Last weekend, while sipping on a cup of our Casa Chai, Mafalda and I were feeling creative. After some discussion, we realised that chai might be one of the most versatile of all our blends. So, we decided to experiment. We set ourselves a challenge to create a meal and a cocktail using only what we had in our pantry and fridge. We both love a White Russian which is a cocktail made of vodka, Kahlua, milk and lots of ice! What if we could spice it up a bit? We decided that our Casa Chai would be the perfect pair with this cocktail, so the experiment No.1 began! Here's how it went down...
Chai Kitchen Experiment No.1 - Chai Russian
Tea used: Casa Chai
1 shot glass of vodka
1 shot glass of Kahlua
6 grams of Casa Chai (two heaped teaspoons)
1 teaspoon of honey
A splash of milk
- Brew the tea in traditional way first. Add ½ a cup of boiling water per person to a stove-top pot or small saucepan. Add 6 grams of fresh Casa Chai to the pan. Simmer on LOW heat with boiled water for around 3-5 minutes and occasionally stir with love. Keep the heat on low until steam begins to rise. Strain to a mug and add honey to taste. Allow to cool.
Choose your vessel and fill it with ice. Add vodka and Kahlua, and give it a stir pour into the mix a shot glass of chai. Add milk to taste and stir with a stick of cinnamon.
That's a wrap! Or, is it? You might want to repeat this chai kitchen experiment over and over again, under the excuse of mastering the process. This cocktail is so dangerously good that we both ended up quite tipsy after indulging in a few of these, so go easy!
While we were on a roll and slightly inebriated Mafalda brought out our Sticky Sweet Chai from The Casa Creations Collection. This gorgeous chai is made from organic tea leaves steeped in honey, then blended with organic chai spices including pink Himalayan salt. We gave it some thought and decided our lovingly indulgent blend would pair perfectly with chicken. We had a free-range chicken in the fridge ready for roasting, so I got out the old mortar and pestle and began to grind myself up a spicy rub.
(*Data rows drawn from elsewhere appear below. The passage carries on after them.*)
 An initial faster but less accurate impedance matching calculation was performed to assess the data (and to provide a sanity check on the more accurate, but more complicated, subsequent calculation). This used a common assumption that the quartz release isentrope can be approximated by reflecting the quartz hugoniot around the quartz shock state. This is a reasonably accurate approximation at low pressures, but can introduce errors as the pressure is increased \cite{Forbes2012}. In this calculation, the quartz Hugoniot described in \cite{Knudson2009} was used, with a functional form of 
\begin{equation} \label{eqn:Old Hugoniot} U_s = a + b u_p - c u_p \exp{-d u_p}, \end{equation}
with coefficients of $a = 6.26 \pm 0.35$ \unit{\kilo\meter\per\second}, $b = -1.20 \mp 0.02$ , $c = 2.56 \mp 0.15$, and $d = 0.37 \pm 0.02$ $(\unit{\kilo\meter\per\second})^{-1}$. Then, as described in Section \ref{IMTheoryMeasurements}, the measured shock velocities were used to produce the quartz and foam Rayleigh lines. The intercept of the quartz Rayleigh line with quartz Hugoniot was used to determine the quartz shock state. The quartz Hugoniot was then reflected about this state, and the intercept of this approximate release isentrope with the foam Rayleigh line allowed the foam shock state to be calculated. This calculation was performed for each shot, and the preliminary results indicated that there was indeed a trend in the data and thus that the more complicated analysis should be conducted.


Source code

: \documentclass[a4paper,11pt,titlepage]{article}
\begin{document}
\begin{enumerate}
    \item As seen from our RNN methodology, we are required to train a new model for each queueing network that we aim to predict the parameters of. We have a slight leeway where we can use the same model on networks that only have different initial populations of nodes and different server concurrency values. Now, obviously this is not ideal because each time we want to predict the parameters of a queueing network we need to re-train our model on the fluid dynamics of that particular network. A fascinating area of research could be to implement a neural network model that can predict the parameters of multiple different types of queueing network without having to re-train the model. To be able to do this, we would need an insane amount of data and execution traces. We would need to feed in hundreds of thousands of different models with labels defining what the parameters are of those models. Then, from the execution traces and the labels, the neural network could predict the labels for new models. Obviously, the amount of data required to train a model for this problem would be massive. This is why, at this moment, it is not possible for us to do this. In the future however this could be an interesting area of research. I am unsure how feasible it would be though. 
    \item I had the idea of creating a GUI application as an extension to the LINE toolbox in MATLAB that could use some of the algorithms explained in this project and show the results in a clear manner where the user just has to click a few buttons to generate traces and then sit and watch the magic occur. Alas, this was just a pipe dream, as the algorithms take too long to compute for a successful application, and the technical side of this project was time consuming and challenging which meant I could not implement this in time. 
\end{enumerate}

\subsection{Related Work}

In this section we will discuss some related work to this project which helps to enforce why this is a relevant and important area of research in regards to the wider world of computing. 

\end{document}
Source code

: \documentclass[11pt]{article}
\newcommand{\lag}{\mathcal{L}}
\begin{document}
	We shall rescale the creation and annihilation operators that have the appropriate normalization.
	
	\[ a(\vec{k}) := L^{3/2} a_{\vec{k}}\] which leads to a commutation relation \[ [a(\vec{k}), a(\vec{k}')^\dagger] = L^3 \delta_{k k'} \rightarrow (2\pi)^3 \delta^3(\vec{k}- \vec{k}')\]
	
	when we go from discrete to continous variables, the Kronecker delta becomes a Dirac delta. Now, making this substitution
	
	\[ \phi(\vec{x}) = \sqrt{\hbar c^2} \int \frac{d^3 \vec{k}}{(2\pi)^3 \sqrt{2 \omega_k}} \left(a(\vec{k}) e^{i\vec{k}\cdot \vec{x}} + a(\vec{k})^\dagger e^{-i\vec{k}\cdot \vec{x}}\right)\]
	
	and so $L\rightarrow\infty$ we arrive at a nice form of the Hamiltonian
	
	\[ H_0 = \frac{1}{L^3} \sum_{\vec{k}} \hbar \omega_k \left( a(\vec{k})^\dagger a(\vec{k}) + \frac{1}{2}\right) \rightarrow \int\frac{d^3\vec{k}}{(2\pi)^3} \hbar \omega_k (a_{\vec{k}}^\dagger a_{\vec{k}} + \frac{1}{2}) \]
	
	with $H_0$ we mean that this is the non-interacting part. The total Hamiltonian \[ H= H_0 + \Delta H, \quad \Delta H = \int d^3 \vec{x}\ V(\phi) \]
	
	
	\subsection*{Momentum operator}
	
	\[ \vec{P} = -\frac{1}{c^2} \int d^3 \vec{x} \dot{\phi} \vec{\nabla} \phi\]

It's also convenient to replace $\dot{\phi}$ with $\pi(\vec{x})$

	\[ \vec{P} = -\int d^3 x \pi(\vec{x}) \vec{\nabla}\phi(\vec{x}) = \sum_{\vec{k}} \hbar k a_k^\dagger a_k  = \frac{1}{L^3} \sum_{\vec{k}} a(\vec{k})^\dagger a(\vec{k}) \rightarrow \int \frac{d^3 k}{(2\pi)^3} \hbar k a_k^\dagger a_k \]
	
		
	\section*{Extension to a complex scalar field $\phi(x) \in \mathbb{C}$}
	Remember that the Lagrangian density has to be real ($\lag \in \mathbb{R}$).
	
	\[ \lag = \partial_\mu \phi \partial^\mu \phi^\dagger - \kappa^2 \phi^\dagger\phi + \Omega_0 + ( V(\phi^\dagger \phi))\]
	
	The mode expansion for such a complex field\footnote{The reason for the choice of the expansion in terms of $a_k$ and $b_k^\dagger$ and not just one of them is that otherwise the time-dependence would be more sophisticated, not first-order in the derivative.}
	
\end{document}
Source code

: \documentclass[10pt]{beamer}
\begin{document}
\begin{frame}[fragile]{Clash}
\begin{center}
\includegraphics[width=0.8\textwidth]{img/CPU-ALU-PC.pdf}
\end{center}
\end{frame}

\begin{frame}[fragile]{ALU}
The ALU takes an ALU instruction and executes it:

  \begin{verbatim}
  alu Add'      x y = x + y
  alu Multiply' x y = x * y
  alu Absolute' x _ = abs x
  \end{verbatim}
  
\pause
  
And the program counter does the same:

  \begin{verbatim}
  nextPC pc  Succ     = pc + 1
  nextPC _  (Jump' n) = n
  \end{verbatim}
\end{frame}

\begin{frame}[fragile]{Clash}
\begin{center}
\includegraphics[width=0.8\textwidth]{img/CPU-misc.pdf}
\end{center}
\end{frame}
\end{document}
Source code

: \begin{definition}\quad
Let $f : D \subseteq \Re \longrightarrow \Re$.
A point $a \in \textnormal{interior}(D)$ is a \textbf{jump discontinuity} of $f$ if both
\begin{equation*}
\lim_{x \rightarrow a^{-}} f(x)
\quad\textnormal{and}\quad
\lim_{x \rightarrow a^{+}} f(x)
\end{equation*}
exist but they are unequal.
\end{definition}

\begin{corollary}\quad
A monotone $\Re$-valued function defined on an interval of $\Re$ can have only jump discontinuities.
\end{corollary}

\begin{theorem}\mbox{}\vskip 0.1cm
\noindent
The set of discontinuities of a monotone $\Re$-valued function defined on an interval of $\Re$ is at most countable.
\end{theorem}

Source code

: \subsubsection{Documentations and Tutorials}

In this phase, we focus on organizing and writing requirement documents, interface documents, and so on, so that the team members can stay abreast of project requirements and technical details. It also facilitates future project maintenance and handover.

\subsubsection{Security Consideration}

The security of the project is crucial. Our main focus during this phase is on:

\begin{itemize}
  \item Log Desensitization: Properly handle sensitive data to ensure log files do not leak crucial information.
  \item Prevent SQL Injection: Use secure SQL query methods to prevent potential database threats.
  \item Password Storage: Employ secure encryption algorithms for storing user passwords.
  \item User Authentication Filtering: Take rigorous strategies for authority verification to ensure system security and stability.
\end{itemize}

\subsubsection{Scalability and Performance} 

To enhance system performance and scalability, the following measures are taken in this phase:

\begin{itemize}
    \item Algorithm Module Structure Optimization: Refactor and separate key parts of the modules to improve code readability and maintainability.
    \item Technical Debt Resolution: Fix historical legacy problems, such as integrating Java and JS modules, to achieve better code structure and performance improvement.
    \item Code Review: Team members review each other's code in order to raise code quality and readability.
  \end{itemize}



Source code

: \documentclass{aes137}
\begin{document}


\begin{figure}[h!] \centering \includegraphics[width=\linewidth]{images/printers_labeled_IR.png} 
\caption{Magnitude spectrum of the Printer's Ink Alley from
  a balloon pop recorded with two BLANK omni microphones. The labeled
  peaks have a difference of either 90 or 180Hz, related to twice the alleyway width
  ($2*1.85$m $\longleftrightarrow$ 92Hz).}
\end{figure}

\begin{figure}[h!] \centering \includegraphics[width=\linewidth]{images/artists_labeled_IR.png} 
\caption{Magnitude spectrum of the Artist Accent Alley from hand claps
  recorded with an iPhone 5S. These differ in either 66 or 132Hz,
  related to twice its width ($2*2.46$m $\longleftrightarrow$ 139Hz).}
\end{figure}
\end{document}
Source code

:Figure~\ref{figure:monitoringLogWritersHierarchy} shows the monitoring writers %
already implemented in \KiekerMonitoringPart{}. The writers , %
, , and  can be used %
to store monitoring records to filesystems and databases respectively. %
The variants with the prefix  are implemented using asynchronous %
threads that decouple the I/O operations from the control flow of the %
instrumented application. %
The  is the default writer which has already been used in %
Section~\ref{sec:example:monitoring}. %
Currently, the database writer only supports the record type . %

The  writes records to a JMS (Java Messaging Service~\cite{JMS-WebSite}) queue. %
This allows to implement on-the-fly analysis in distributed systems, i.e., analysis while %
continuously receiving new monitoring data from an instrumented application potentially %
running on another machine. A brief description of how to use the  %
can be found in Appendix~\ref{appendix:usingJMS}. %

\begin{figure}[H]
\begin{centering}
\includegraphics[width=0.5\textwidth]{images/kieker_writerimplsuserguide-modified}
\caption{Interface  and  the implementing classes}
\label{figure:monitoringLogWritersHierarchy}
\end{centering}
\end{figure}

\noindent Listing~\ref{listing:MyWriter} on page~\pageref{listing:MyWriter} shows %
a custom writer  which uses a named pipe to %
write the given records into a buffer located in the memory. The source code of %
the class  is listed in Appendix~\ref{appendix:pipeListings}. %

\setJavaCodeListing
Chai Kitchen Experiment N0.2 - Sticky Chai Chicken with Orange
Tea used: Sticky Sweet Chai
4 cloves of garlic
4 heaped teaspoons of sticky sweet chai
2 teaspoons of Orange rind
4 teaspoons of rock salt
1 tablespoon of olive oil
3 thin slices of orange
- Preheat the oven to 220 °C
- For the rub, grind up three large cloves of garlic, three teaspoons of Sticky Sweet Chai, three teaspoons of rock salt and two teaspoons of orange rind using mortar and pestle.
- Season the chicken cavity with the rub and place one clove of garlic and three orange slices in the cavity.
- Brush the chicken with olive oil until all the skin is glistening. Add the rub and spread it out evenly across the chicken skin. Do not rinse the chicken as it will take on too much moisture preventing the skin from becoming nice and crispy. Cover the chicken with foil and cook for around 55 mins.
- Remove the foil and cook for another 15 mins uncovered until golden brown.
- When the chicken looks ready, poke with a fork. If the liquid that comes out is clear, remove the chicken from the oven and let it rest for a few minutes before serving.
Would we want to experiment with chai again?
Absolutely! Chai is most definitely more than just a tea. Our chai kitchen experiment proved chai's versatility, and even better, the results were incredibly delicious!
Don't be afraid to experiment with tea. Brew it hot, brew it cold, mix it with your favourite cocktail, pair it with food, but most of all - have fun with it! What is critical is to use high-quality ingredients and organic where possible. Remember, tea is food, and food should feed your body and soul.